After that curt refusal of the Spaniards, the fleet, consisting of three vessels under the command of Lemoine d’ Iberville, accompanied by his brothers, Bienvielle and Sauville, which was taking out a colony with the necessary supplies to settle southern Louisiana, sailed westward and took formal possession of the country west of the Perdido river.
Iberville’s first settlement was made at Biloxi on the twenty-seventh of February, 1699, but it was afterwards abandoned, in 1702, and removed to Mobile.
To the accession of Philip V., a Bourbon prince, to the Spanish crown, whilst Louis XIV. reigned in France, must be attributed the strangely peaceful settlement of the Perdido as the boundary line between Louisiana and Florida. For the politic, if not natural, harmony existing between two kings belonging to the same royal family, a grandfather and a grandson, both the objects of jealousy and suspicion to the other nations of Europe, necessarily inspired a like feeling in their respective colonial officers. Hence it was that we find that the ineffectual expedition of Governor Ravolli of Pensacola, in 1700, to expel the French from Ship Island, was the last instance of hostility between the Louisiana French and the Florida Spaniards for a period of nineteen years.

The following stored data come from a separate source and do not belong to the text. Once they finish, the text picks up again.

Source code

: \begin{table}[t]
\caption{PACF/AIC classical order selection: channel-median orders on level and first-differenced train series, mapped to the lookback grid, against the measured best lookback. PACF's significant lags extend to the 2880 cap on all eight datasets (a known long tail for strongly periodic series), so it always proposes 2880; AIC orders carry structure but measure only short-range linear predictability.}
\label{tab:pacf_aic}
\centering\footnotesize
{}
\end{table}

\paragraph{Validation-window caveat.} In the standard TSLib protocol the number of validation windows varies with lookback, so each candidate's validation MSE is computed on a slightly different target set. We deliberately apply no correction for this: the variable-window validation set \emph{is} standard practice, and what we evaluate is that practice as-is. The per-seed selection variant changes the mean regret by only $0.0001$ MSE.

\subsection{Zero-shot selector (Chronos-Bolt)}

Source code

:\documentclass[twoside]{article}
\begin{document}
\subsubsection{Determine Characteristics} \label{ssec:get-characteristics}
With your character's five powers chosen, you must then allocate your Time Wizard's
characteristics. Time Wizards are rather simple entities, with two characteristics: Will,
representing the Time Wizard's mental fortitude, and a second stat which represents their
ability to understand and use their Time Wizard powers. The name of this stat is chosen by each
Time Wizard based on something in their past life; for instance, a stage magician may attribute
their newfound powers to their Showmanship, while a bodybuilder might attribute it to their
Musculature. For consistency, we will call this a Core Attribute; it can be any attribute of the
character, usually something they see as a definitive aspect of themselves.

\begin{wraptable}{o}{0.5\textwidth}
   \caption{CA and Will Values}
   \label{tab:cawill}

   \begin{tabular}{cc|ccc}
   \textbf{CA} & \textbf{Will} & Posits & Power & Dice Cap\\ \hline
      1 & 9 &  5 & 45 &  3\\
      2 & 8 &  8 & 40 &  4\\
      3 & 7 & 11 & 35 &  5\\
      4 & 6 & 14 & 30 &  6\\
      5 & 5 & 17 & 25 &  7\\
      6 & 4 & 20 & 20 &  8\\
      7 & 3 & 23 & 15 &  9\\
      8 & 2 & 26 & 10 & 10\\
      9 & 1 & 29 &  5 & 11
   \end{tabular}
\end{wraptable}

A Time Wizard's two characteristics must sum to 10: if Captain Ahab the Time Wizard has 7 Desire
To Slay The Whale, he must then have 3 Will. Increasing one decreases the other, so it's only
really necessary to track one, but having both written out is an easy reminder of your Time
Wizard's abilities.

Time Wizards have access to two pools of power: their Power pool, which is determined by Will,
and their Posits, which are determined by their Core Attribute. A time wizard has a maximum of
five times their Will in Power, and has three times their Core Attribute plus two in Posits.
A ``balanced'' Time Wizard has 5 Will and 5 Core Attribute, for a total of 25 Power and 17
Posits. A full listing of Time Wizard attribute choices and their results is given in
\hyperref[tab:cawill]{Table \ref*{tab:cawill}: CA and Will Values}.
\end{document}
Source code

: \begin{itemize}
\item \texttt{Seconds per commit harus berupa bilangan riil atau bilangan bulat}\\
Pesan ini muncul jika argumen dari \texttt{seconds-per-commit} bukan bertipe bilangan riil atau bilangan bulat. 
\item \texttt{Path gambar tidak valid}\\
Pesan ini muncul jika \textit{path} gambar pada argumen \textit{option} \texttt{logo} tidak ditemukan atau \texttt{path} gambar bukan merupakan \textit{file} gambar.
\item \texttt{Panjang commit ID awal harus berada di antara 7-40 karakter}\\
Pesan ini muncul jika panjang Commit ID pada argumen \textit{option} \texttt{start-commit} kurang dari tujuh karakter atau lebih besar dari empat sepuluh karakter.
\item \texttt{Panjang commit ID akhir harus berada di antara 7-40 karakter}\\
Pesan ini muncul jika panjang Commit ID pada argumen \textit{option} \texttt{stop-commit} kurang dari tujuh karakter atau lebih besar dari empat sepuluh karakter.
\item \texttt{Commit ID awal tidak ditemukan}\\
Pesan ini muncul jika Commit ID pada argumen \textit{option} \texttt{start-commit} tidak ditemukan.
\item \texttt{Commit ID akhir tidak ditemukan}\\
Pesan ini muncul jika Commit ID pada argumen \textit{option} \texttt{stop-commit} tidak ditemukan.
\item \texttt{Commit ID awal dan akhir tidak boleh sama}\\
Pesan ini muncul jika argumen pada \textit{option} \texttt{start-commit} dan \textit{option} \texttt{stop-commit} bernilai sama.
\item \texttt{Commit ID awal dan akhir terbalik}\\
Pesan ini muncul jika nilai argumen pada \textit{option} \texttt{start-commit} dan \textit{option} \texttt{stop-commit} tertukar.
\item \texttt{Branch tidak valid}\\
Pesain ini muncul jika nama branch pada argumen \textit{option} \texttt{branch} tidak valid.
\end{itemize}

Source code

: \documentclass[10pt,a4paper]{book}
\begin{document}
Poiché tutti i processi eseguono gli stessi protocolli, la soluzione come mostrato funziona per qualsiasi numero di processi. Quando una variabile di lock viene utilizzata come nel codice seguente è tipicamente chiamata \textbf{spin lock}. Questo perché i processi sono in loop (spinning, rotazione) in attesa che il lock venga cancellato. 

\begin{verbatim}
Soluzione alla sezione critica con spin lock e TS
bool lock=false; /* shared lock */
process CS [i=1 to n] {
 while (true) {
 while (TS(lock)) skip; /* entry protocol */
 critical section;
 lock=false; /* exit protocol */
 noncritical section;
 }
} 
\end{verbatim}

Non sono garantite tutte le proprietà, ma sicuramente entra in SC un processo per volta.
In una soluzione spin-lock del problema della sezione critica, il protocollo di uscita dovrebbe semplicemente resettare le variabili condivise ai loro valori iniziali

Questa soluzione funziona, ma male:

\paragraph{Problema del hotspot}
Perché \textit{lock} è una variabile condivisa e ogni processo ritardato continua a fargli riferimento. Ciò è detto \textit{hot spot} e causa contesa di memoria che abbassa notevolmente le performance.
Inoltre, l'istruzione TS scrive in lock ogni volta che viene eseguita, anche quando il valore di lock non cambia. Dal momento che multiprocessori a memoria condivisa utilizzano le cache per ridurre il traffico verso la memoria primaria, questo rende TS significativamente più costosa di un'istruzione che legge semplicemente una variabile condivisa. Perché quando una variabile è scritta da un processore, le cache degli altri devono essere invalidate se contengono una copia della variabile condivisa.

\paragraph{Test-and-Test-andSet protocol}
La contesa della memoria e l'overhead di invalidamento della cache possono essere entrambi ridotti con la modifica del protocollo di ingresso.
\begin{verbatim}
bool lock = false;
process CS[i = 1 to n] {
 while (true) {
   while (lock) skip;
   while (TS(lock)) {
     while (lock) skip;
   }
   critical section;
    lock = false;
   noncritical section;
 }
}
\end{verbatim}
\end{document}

Indeed, so intimate were the relations between the two colonies, that Iberville, coming from France, in 1702, with two war ships taking succor to the French colonists, terminated their voyage at Pensacola, and thence sent the supplies to Mobile in small vessels. Again, in 1703, he began a voyage to France by sailing from Pensacola.
The War of the Spanish Succession, in which England was the antagonist of Spain and France, tightened the bonds of amity between the colonies of the latter. In 1702, in anticipation of an English expedition against Pensacola, Governor Martino readily procured from Bienville a needed supply of arms and ammunition. On the other hand, in 1704, Governor Martino promptly furnished food from his stores at Pensacola to the famine-threatened colonists at Mobile; that kind office being a just requital of a like humanity which had been exercised by Bienville, in 1702, towards the starving garrison of San Carlos.
In 1706-7, eighteen Englishmen from Carolina, heading a large body of Indians, made inroads upon the Spanish settlements in Florida, and, strange as it may seem, extended their operations as far westward as Pensacola. In the latter year, Bienville was applied to by the Spanish governor to aid him in defending Pensacola from an impending attack by the Englishmen and their Indian allies. Prompt and bold in action, Bienville at once advanced from Mobile with one hundred and twenty Canadians to assist the Spaniards. But no conflict occurred, for after a few days of hostile demonstrations the enemy abandoned their enterprise, owing to the want of necessary supplies.
In other ways, too, the good feeling and intimate relations of the two colonies were manifested. We learn, from a letter of the mean, jealous, and growling Governor Condillac of Louisiana to Count Pontchartrain, that, in 1713, there existed a trade between Pensacola and Mobile, in which the former was supplied by the latter with lumber, poultry and vegetables—a petty traffic, but not too small to excite the jealousy of the old grumbler.